------ DATASET EXCERPTS
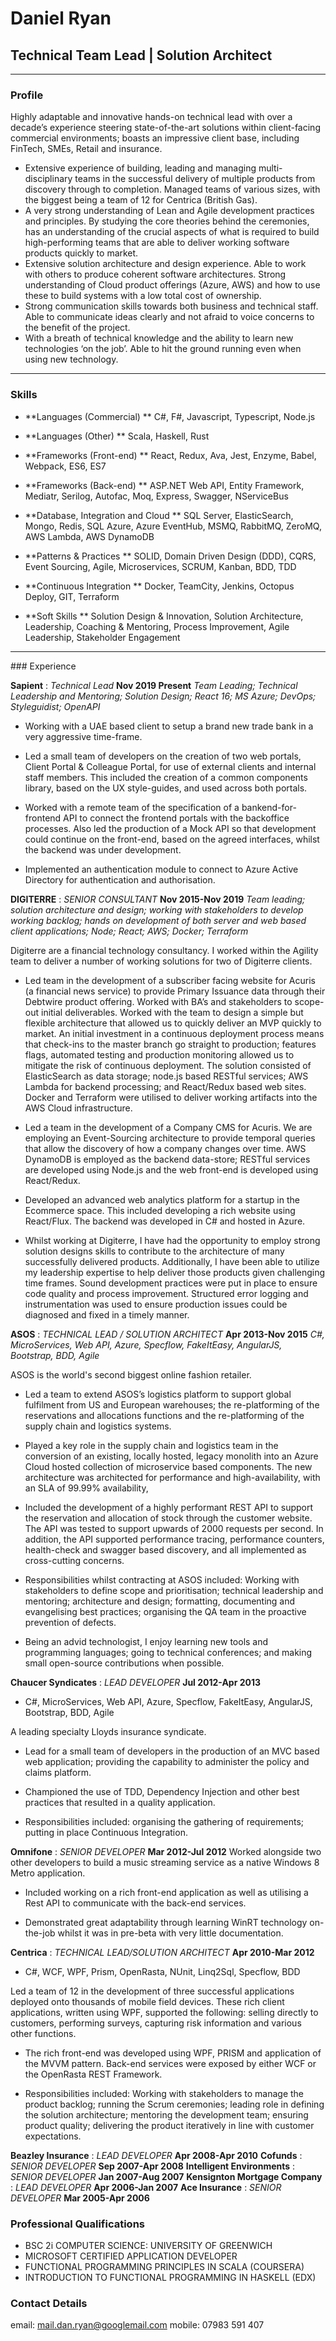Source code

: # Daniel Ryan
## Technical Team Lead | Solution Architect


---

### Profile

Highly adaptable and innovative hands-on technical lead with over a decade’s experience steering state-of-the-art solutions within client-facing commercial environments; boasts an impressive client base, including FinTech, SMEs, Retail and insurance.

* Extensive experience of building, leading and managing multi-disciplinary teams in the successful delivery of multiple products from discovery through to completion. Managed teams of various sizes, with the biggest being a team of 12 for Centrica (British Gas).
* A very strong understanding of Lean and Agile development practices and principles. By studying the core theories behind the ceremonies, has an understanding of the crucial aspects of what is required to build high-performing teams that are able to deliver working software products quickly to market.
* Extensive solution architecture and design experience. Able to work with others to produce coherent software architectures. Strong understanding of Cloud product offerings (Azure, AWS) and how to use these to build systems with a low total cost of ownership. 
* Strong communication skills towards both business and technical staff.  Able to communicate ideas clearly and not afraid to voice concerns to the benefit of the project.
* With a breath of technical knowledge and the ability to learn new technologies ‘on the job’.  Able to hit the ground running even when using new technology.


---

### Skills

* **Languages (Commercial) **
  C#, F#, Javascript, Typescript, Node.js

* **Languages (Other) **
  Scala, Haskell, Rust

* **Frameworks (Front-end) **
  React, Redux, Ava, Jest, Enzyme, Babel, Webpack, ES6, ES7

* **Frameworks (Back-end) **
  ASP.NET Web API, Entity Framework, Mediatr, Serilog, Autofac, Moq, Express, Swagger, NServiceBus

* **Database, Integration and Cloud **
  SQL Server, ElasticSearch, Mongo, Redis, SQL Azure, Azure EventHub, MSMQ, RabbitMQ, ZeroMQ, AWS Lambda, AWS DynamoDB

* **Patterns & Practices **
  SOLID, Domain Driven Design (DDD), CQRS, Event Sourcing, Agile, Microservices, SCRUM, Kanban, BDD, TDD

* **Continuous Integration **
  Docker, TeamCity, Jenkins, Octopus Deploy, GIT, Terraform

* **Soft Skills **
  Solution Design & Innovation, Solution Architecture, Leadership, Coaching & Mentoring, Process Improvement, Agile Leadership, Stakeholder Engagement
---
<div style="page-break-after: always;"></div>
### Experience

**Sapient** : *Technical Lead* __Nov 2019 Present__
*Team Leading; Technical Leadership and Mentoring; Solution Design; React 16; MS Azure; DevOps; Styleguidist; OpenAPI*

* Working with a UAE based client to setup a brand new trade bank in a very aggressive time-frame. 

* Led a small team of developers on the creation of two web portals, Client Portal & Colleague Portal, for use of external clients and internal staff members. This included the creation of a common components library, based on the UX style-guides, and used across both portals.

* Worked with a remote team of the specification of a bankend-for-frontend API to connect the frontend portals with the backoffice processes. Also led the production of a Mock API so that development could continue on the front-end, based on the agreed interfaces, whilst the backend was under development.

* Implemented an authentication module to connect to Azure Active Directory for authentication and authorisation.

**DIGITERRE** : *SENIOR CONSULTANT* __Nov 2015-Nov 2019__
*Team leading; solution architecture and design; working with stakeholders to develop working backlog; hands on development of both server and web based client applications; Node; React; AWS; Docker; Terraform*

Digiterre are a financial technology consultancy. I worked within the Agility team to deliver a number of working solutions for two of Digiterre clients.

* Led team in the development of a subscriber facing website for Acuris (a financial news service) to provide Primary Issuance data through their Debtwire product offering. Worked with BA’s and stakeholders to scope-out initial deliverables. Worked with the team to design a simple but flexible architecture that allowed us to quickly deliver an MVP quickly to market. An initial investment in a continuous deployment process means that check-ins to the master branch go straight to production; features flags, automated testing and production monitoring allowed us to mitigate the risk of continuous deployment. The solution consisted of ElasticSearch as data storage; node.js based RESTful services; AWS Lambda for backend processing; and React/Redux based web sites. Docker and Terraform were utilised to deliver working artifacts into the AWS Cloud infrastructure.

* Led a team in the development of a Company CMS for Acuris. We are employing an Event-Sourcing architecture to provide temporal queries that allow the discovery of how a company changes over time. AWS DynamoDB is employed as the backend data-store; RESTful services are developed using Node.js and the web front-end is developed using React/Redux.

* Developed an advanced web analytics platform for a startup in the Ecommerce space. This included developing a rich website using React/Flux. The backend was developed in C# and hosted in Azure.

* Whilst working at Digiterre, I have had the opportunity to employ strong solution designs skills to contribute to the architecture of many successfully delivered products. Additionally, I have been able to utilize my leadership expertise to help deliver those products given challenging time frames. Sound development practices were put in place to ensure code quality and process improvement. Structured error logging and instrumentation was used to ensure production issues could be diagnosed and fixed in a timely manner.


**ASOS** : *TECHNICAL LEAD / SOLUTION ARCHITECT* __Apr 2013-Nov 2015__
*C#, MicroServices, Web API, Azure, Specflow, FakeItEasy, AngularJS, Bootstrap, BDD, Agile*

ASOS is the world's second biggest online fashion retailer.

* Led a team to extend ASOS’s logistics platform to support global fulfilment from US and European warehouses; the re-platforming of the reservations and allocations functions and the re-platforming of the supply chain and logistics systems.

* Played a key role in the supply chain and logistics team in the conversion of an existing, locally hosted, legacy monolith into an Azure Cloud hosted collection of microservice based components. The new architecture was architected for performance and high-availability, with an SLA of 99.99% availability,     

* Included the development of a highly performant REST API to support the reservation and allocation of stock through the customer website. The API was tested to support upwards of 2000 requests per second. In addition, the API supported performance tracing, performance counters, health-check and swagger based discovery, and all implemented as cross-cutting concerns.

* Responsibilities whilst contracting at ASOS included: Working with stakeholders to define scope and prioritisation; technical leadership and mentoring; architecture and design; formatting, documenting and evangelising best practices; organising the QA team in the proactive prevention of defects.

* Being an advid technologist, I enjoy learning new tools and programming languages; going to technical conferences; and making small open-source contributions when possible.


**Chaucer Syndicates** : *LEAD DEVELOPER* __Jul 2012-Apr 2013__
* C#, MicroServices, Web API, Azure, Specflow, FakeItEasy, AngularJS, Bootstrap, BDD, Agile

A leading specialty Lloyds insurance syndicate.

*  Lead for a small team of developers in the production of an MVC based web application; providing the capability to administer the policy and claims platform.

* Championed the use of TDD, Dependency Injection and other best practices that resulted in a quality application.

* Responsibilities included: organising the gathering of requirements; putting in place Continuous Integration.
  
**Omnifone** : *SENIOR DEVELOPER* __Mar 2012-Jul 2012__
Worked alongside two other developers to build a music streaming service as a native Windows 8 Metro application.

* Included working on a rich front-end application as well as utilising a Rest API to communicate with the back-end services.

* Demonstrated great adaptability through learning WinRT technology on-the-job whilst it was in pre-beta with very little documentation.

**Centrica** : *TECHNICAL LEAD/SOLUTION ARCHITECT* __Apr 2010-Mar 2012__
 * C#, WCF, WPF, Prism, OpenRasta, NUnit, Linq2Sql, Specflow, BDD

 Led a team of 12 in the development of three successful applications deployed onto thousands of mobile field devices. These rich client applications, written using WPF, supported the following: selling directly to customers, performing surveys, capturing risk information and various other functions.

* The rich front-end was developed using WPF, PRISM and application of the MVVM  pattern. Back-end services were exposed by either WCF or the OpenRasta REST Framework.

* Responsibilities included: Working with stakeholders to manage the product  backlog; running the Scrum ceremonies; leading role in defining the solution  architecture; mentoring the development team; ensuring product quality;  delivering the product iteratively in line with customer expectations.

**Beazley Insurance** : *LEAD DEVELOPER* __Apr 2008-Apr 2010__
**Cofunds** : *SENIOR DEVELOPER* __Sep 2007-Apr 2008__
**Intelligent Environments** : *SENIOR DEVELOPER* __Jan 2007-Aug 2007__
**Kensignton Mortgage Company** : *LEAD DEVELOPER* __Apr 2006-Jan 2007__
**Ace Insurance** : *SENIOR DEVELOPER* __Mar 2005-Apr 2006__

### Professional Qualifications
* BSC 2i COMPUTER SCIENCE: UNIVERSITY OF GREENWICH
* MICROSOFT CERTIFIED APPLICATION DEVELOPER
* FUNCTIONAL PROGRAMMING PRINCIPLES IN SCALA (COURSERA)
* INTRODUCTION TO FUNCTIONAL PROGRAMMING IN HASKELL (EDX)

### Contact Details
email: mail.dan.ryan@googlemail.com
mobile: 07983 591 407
------------
- EXERCISE REQUIREMENTS: Some lines in the data above hold the string "products". Find and copy each of them.

- WRITTEN SOLUTION:
* Extensive experience of building, leading and managing multi-disciplinary teams in the successful delivery of multiple products from discovery through to completion. Managed teams of various sizes, with the biggest being a team of 12 for Centrica (British Gas).
* A very strong understanding of Lean and Agile development practices and principles. By studying the core theories behind the ceremonies, has an understanding of the crucial aspects of what is required to build high-performing teams that are able to deliver working software products quickly to market.
* Whilst working at Digiterre, I have had the opportunity to employ strong solution designs skills to contribute to the architecture of many successfully delivered products. Additionally, I have been able to utilize my leadership expertise to help deliver those products given challenging time frames. Sound development practices were put in place to ensure code quality and process improvement. Structured error logging and instrumentation was used to ensure production issues could be diagnosed and fixed in a timely manner.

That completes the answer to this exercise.